The new competition has essentially pushed 78% of Europa League clubs into a third tier, further stratifying the continental game and preventing mobility within football.
It is, in effect, institutionalising the Super League in the manner Al-Khalaifi spoke of. It has created this post-2024 Champions League, that a lot of parties are unenthused by it. Uefa, for their part, would say it helps some of the smaller clubs and keeps more involved.
This is one of the contradictions to the super club machinations.
The Super League has been held over Uefa for 30 years and it has conditioned a situation where 34% of all Uefa revenue between 1993 and 2018 has gone to the 12 clubs who threatened the April 2021 breakaway.
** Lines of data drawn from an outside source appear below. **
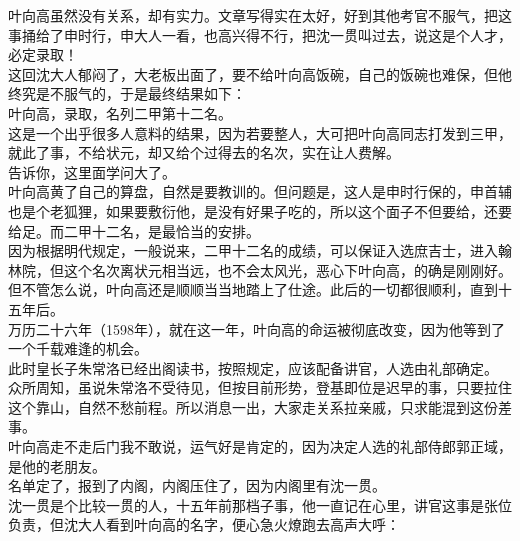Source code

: \begin{multicols}{\theparacolNo}
叶向高虽然没有关系，却有实力。文章写得实在太好，好到其他考官不服气，把这事捅给了申时行，申大人一看，也高兴得不行，把沈一贯叫过去，说这是个人才，必定录取！\\

这回沈大人郁闷了，大老板出面了，要不给叶向高饭碗，自己的饭碗也难保，但他终究是不服气的，于是最终结果如下：\\

叶向高，录取，名列二甲第十二名。\\

这是一个出乎很多人意料的结果，因为若要整人，大可把叶向高同志打发到三甲，就此了事，不给状元，却又给个过得去的名次，实在让人费解。\\

告诉你，这里面学问大了。\\

叶向高黄了自己的算盘，自然是要教训的。但问题是，这人是申时行保的，申首辅也是个老狐狸，如果要敷衍他，是没有好果子吃的，所以这个面子不但要给，还要给足。而二甲十二名，是最恰当的安排。\\

因为根据明代规定，一般说来，二甲十二名的成绩，可以保证入选庶吉士，进入翰林院，但这个名次离状元相当远，也不会太风光，恶心下叶向高，的确是刚刚好。\\

但不管怎么说，叶向高还是顺顺当当地踏上了仕途。此后的一切都很顺利，直到十五年后。\\

万历二十六年（1598年），就在这一年，叶向高的命运被彻底改变，因为他等到了一个千载难逢的机会。\\

此时皇长子朱常洛已经出阁读书，按照规定，应该配备讲官，人选由礼部确定。\\

众所周知，虽说朱常洛不受待见，但按目前形势，登基即位是迟早的事，只要拉住这个靠山，自然不愁前程。所以消息一出，大家走关系拉亲戚，只求能混到这份差事。\\

叶向高走不走后门我不敢说，运气好是肯定的，因为决定人选的礼部侍郎郭正域，是他的老朋友。\\

名单定了，报到了内阁，内阁压住了，因为内阁里有沈一贯。\\

沈一贯是个比较一贯的人，十五年前那档子事，他一直记在心里，讲官这事是张位负责，但沈大人看到叶向高的名字，便心急火燎跑去高声大呼：\\


\end{multicols}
Up to 94% of it has gone to ECA members with full voting rights.
It is this that has led to a sport in 2022 where so many games and so many leagues are now so predictable; where most of football east of Munich is a competitive wasteland; and where many great clubs are in sporting purgatories. "Football has failed to govern itself," is a regular refrain.
Many people in European football don’t talk of the governing institutions as being Uefa and its national member associations. They talk of the ECA. Uefa has no real power in this regard because it is so beholden to the elite club representative body.
A classic example came in the fall-out to the Super League. Many were baffled as to why Uefa still pressed ahead with some of the changes to the Champions League, that had been suggestions of the super clubs. Among the reasons were the insistence that they had to keep the big clubs buying into the Uefa project, and being given “value”.
Negotiations are consequently ongoing about the Champions League becoming a joint venture between Uefa and the top clubs, where the latter would get the share in the competition they have long desired. Many feel this is outright “wrong”, that it’s against the very spirit of European football.
It should be acknowledged that there is agitation within Uefa about this. Some figures are frustrated that “the ECA has the real power”. There is also a growing belief that the ECA should do something to change their membership, or allow new membership.
A further irony is that all of this loops back around to the Super League case.
Under EU law, Uefa has an obligation to provide equality of opportunity to clubs of different economies. That is highly debatable in the current structure, and raises questions of how the EU Commission is supposed to protect the market and equality. That in turn represents an attack point for the Super League.
One of their primary arguments is that Uefa isn’t fulfilling its stated role so doesn’t deserve such protection. It's again the same point of view as a growing rump in the game - its "proles", if you like - albeit from a completely different perspective and with totally different intentions.
There has nevertheless been a feeling that Uefa will still win the ECJ case due to the amount of EU states backing their position. There is a lot of lobbying on behalf of the governing body and Uefa.
One of the more notable aspects of Perez’s recent speech, however, is the indication the Super League may have a new trump card. By insisting they are making the project open, and diluting the closed-shop nature of the initial plans, there is a belief they can undercut Uefa’s legal argument. This approach, many sources insist on pointing out, actually relates to concessions Uefa afforded the super clubs previously.
Whether the argument is quite so sellable to the rest of the game remains to be seen. The Super League essentially want to change football governance so the club is the basic unit of voting power rather than the national federation, and that led Perez to essentially pitching to European football’s vast middle- and lower-classes, so to speak.
They would much rather have fair representation, in an overhauled system. The biggest question around all of that right now, however, is what that should look like. That is what should be driving the game now.
What do you want the future of football to look like?
There are many competing visions, and it may mean the near future could be a split.